_Your objective_:
Please print the full listing exactly.

○ ○ ○ ○

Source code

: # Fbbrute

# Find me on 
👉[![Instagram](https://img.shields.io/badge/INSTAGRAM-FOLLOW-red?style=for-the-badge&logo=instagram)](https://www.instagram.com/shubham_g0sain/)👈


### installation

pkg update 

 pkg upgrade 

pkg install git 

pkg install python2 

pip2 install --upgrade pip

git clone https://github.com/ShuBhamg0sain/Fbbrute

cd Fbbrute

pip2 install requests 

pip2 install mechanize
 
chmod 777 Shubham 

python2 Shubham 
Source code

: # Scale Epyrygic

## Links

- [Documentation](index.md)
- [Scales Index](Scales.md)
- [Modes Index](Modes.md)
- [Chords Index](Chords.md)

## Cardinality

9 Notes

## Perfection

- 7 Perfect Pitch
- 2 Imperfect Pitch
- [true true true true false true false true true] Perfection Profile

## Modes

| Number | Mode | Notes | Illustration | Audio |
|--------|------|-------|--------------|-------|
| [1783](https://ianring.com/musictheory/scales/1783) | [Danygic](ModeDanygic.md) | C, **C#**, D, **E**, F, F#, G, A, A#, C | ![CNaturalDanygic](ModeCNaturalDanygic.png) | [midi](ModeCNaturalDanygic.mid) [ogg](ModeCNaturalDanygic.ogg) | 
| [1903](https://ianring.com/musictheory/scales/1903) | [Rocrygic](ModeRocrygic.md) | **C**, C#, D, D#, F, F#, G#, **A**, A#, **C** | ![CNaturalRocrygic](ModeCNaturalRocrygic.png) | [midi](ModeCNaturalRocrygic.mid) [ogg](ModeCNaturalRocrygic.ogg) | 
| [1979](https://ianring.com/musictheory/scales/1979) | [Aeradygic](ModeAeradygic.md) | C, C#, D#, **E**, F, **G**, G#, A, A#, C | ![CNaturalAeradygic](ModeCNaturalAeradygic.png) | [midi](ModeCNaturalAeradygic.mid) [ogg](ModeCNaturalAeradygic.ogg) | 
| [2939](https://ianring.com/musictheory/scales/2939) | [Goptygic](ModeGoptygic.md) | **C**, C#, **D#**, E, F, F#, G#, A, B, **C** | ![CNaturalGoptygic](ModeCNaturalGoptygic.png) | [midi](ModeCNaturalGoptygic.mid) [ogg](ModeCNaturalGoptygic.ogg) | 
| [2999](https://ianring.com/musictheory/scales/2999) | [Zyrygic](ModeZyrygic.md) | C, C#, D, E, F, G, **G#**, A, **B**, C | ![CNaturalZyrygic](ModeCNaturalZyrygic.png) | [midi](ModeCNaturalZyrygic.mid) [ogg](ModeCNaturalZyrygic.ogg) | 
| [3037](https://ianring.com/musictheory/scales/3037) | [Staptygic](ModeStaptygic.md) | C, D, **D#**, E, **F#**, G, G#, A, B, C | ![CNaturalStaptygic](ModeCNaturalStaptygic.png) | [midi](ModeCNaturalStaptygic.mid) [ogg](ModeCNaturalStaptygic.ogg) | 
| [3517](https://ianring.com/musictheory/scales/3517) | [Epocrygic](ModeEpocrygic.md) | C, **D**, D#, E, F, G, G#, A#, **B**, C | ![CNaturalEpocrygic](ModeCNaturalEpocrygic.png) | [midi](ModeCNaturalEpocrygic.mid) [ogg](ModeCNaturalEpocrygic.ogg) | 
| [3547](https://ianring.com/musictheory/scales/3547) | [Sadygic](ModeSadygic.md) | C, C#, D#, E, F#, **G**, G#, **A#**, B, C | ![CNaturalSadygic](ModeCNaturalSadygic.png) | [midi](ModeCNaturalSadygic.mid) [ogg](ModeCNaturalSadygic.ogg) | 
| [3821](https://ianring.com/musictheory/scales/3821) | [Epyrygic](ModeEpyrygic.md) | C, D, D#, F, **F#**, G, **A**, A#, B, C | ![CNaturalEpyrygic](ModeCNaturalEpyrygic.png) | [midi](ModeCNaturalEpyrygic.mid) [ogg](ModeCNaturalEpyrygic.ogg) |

○ ○ ○ ○

_Written response_:
Source code

: # Fbbrute

# Find me on 
👉[![Instagram](https://img.shields.io/badge/INSTAGRAM-FOLLOW-red?style=for-the-badge&logo=instagram)](https://www.instagram.com/shubham_g0sain/)👈


### installation

pkg update 

 pkg upgrade 

pkg install git 

pkg install python2 

pip2 install --upgrade pip

git clone https://github.com/ShuBhamg0sain/Fbbrute

cd Fbbrute

pip2 install requests 

pip2 install mechanize
 
chmod 777 Shubham 

python2 Shubham 
Source code

: # Scale Epyrygic

## Links

- [Documentation](index.md)
- [Scales Index](Scales.md)
- [Modes Index](Modes.md)
- [Chords Index](Chords.md)

## Cardinality

9 Notes

## Perfection

- 7 Perfect Pitch
- 2 Imperfect Pitch
- [true true true true false true false true true] Perfection Profile

## Modes

| Number | Mode | Notes | Illustration | Audio |
|--------|------|-------|--------------|-------|
| [1783](https://ianring.com/musictheory/scales/1783) | [Danygic](ModeDanygic.md) | C, **C#**, D, **E**, F, F#, G, A, A#, C | ![CNaturalDanygic](ModeCNaturalDanygic.png) | [midi](ModeCNaturalDanygic.mid) [ogg](ModeCNaturalDanygic.ogg) | 
| [1903](https://ianring.com/musictheory/scales/1903) | [Rocrygic](ModeRocrygic.md) | **C**, C#, D, D#, F, F#, G#, **A**, A#, **C** | ![CNaturalRocrygic](ModeCNaturalRocrygic.png) | [midi](ModeCNaturalRocrygic.mid) [ogg](ModeCNaturalRocrygic.ogg) | 
| [1979](https://ianring.com/musictheory/scales/1979) | [Aeradygic](ModeAeradygic.md) | C, C#, D#, **E**, F, **G**, G#, A, A#, C | ![CNaturalAeradygic](ModeCNaturalAeradygic.png) | [midi](ModeCNaturalAeradygic.mid) [ogg](ModeCNaturalAeradygic.ogg) | 
| [2939](https://ianring.com/musictheory/scales/2939) | [Goptygic](ModeGoptygic.md) | **C**, C#, **D#**, E, F, F#, G#, A, B, **C** | ![CNaturalGoptygic](ModeCNaturalGoptygic.png) | [midi](ModeCNaturalGoptygic.mid) [ogg](ModeCNaturalGoptygic.ogg) | 
| [2999](https://ianring.com/musictheory/scales/2999) | [Zyrygic](ModeZyrygic.md) | C, C#, D, E, F, G, **G#**, A, **B**, C | ![CNaturalZyrygic](ModeCNaturalZyrygic.png) | [midi](ModeCNaturalZyrygic.mid) [ogg](ModeCNaturalZyrygic.ogg) | 
| [3037](https://ianring.com/musictheory/scales/3037) | [Staptygic](ModeStaptygic.md) | C, D, **D#**, E, **F#**, G, G#, A, B, C | ![CNaturalStaptygic](ModeCNaturalStaptygic.png) | [midi](ModeCNaturalStaptygic.mid) [ogg](ModeCNaturalStaptygic.ogg) | 
| [3517](https://ianring.com/musictheory/scales/3517) | [Epocrygic](ModeEpocrygic.md) | C, **D**, D#, E, F, G, G#, A#, **B**, C | ![CNaturalEpocrygic](ModeCNaturalEpocrygic.png) | [midi](ModeCNaturalEpocrygic.mid) [ogg](ModeCNaturalEpocrygic.ogg) | 
| [3547](https://ianring.com/musictheory/scales/3547) | [Sadygic](ModeSadygic.md) | C, C#, D#, E, F#, **G**, G#, **A#**, B, C | ![CNaturalSadygic](ModeCNaturalSadygic.png) | [midi](ModeCNaturalSadygic.mid) [ogg](ModeCNaturalSadygic.ogg) | 
| [3821](https://ianring.com/musictheory/scales/3821) | [Epyrygic](ModeEpyrygic.md) | C, D, D#, F, **F#**, G, **A**, A#, B, C | ![CNaturalEpyrygic](ModeCNaturalEpyrygic.png) | [midi](ModeCNaturalEpyrygic.mid) [ogg](ModeCNaturalEpyrygic.ogg) |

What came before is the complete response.